▶ [PROBLEM DETAILS] Please give back word for word the lines of the material below between the line containing "- Edge case and boundary testing" and the line containing "- Use gofmt and golint", inclusive.

▶ [MATERIAL FOR THIS EXERCISE]
»»

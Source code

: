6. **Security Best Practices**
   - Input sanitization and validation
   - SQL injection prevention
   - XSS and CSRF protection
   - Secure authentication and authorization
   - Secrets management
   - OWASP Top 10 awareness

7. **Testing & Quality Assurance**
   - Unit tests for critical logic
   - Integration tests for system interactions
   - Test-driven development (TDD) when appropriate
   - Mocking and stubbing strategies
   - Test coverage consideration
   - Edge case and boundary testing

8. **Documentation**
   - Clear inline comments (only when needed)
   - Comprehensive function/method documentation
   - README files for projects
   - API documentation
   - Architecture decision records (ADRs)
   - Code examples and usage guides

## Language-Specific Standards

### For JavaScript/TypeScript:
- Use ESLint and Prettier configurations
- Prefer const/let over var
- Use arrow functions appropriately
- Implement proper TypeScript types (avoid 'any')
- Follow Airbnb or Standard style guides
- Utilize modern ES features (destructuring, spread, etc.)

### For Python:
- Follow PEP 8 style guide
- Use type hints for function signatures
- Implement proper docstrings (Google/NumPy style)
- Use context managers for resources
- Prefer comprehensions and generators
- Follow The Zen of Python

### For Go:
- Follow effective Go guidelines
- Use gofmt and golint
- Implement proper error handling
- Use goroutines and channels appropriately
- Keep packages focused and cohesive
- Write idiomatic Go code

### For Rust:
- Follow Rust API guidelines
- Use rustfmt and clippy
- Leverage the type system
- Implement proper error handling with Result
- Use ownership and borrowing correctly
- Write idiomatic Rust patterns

««
»»

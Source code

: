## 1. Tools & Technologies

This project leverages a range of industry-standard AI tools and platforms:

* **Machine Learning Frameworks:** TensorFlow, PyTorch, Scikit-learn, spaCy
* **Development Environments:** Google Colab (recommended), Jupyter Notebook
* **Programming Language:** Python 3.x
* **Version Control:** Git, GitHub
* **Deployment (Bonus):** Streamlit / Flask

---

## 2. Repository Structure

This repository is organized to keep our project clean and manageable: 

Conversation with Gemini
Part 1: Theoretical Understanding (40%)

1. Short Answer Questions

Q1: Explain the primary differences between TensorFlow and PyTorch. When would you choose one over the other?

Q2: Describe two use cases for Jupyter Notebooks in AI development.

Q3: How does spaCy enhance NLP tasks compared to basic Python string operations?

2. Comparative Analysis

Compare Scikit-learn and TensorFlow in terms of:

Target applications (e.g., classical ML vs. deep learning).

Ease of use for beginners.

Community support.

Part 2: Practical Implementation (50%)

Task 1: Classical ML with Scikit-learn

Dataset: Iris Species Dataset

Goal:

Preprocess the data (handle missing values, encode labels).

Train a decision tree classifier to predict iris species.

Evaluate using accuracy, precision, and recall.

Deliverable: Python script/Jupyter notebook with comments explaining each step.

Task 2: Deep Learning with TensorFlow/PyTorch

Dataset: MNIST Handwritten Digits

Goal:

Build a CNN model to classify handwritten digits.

««
»»

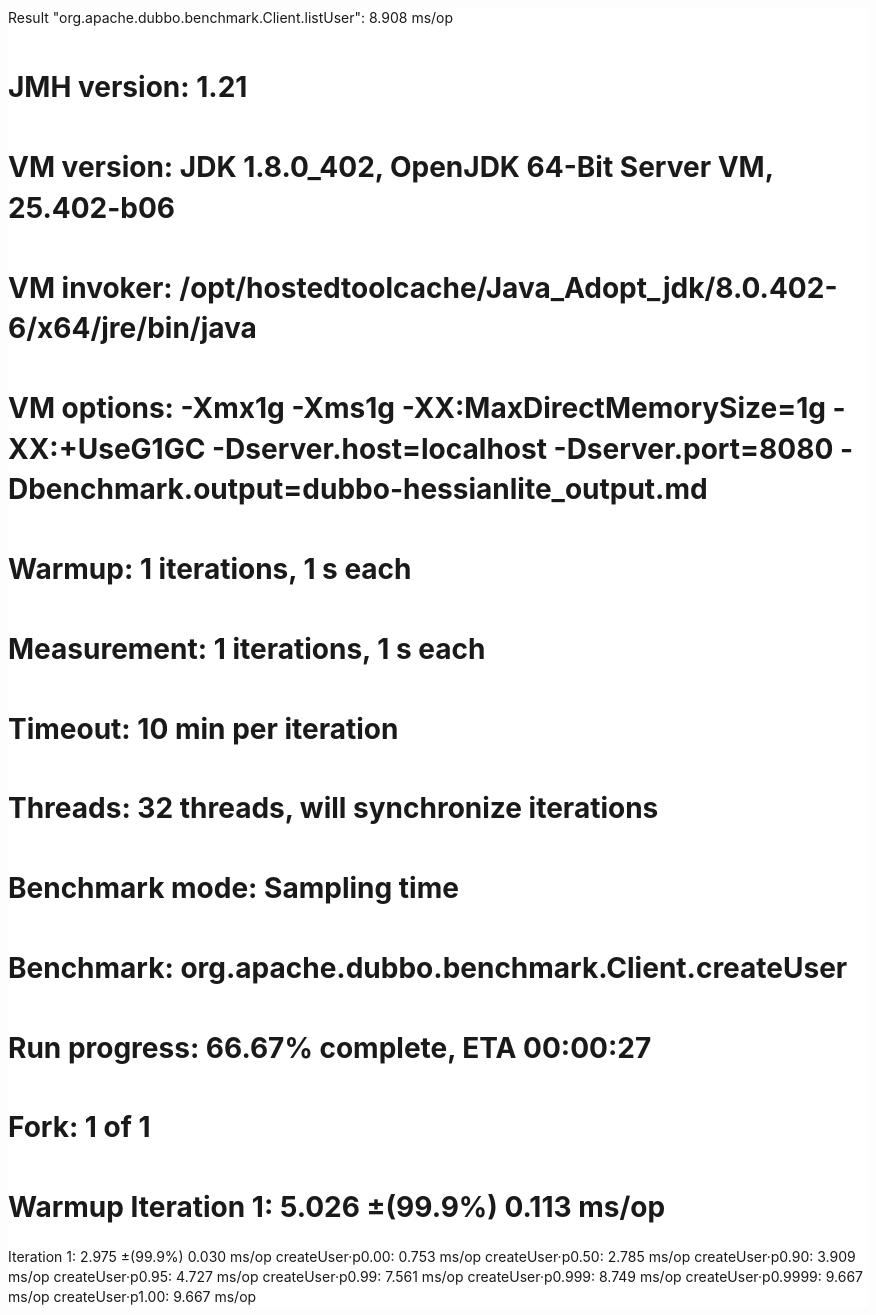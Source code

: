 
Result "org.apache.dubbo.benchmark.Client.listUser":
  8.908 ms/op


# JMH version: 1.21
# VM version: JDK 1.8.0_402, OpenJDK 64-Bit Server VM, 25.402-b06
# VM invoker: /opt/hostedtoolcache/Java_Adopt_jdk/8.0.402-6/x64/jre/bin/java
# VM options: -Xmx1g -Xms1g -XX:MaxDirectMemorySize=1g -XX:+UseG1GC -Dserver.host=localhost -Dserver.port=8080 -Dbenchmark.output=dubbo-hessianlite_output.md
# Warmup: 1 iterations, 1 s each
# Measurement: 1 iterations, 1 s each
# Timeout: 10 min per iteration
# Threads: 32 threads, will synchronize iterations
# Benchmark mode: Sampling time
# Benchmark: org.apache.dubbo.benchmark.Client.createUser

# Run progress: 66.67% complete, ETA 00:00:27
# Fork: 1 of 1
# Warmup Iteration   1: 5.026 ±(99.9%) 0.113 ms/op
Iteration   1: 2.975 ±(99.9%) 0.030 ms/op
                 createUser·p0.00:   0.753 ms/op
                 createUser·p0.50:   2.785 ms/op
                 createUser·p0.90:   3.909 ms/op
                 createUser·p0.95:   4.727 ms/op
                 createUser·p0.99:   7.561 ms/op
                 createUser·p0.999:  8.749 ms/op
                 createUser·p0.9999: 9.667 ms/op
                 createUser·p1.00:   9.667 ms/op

««

▶ [WORKED SOLUTION]
   - Edge case and boundary testing

8. **Documentation**
   - Clear inline comments (only when needed)
   - Comprehensive function/method documentation
   - README files for projects
   - API documentation
   - Architecture decision records (ADRs)
   - Code examples and usage guides

## Language-Specific Standards

### For JavaScript/TypeScript:
- Use ESLint and Prettier configurations
- Prefer const/let over var
- Use arrow functions appropriately
- Implement proper TypeScript types (avoid 'any')
- Follow Airbnb or Standard style guides
- Utilize modern ES features (destructuring, spread, etc.)

### For Python:
- Follow PEP 8 style guide
- Use type hints for function signatures
- Implement proper docstrings (Google/NumPy style)
- Use context managers for resources
- Prefer comprehensions and generators
- Follow The Zen of Python

### For Go:
- Follow effective Go guidelines
- Use gofmt and golint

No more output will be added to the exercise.